Rebels, hit by NATO, also struggling on their own
Published 5:00 am Sunday, April 3, 2011
- A rebel fighter drives a truck armed with an anti-aircraft gun on the front line near Brega, Libya. On Saturday, the stalemate between Moammar Gadhafi's forces and the rebels in the east continued as opposition fighters once more lined the roads outside Brega, which government troops retook Wednesday. Over the past month and a half, 243 people are said to have been killed and some 1,000 wounded.
BENGHAZI, Libya — Libya’s rebel military struggled Saturday to explain an apparent rift within its highest ranks while acknowledging its soldiers’ role in a mistaken NATO bombing of rebel columns the night before.
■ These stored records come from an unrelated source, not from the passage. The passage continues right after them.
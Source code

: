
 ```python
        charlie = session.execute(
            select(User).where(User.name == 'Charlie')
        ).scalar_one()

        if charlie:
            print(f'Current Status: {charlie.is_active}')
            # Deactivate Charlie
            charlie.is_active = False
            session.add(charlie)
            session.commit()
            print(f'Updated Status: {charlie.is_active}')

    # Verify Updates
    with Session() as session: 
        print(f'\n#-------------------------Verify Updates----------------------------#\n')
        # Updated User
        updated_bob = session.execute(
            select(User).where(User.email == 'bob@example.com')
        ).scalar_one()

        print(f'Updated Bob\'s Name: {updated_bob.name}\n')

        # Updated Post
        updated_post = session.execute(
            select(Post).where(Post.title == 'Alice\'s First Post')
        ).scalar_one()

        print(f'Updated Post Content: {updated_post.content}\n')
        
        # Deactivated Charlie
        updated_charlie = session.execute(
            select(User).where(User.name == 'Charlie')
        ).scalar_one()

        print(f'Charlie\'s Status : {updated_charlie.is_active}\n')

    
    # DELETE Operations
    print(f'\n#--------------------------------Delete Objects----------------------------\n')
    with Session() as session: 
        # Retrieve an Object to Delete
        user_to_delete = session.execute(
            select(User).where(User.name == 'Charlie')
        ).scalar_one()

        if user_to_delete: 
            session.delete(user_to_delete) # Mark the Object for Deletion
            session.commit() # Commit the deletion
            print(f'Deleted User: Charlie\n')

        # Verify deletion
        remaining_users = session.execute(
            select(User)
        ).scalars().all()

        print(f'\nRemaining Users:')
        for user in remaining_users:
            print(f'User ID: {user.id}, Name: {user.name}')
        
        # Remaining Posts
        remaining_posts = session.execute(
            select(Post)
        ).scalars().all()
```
A NATO airstrike intended to thwart Moammar Gadhafi’s forces killed 13 rebel fighters in eastern Libya instead, the opposition said Saturday, but they described it as an “unfortunate accident” and stressed it did not diminish their support for the international air campaign.
The strike illustrated the hazards of conducting an aerial bombing campaign against a fluid and fast-moving front line. Several cars and an ambulance were also incinerated, and opposition leaders said rebels may have been responsible for the bombing because they had fired their guns into the air in celebration.
The rebels’ response to the attack — blaming it on a mistake within their ranks — highlighted their heavy dependence on the international air campaign as they face the superior military power of the longtime Libyan leader.
The misfire also showed the challenges the coalition faces in identifying targets without coordination with forces on the ground.
The incident came as the rebels and forces loyal to Gadhafi increasingly appear locked in stalemate, with rebels controlling most of the eastern part of the country but unable to oust Gadhafi from power. The government has rejected a rebel-proposed truce that would essentially leave the country divided in half.
The rebel force has been criticized for its inexperience — many of the soldiers had never picked up a weapon before the uprising against Gadhafi began — and it narrowly missed being routed in March when coalition planes halted Gadhafi’s forces as they reached Benghazi, the rebel capital.
The opposition has said soldiers have started to receive better training and clearer leadership in the past week. But a day after the strike, the interim government sought to distance itself from a popular army commander it had earlier embraced.
Khalifa Haftar, a former army colonel who recently returned to Libya after living for many years in Falls Church, Va., was initially hailed by the Transitional National Council as a leader who could help discipline the new army and train its largely volunteer ranks.
But Saturday, Ghoga said Haftar had no leadership role in the army.
“We defined the military leadership before the arrival of Haftar from the United States,” he said, referring to the appointment of Abdul Fattah Younis as commander of the armed forces and Omar al-Hariri as the council’s senior defense official. “We told Mr. Haftar that if he wants, he can work within the structure that we have laid out.”
However, a source within the military who is close to Haftar said Haftar is still commanding the army, and that Ghoga’s announcement had upset the public.
Sorting rebels from Gadhafi’s forces has become more difficult recently, as some loyalists have given up tanks and other armored vehicles for the kind of equipment the rebels rely on: pickup truck and other vehicles equipped with makeshift armaments.
NATO, which on Thursday took over what had been a U.S.-led military campaign to stop Gadhafi from attacking his own people, also is investigating whether other airstrikes have killed civilians in western Libya, as the Libyan government claims. The United States, meanwhile, was ending its role in combat missions Saturday, leaving that work for other nations.
On Saturday, U.S. combat aircraft flew 24 strike missions in Libya, the Pentagon said. But starting today, no U.S. combat aircraft are to fly strike missions in Libya. NATO’s on-scene commander can request American strikes in the days ahead, in which case they may have to be approved in Washington.
In Syria, meanwhile, security agents tightened security and made sweeping arrests Saturday as President Bashar Assad tried to cut off two weeks of deadly pro-democracy demonstrations that are threatening his family’s ruling dynasty. U.N. Secretary-General Ban Ki-moon expressed deep concern about the violence and called on Syria’s government to address the “legitimate aspirations of the Syrian people.”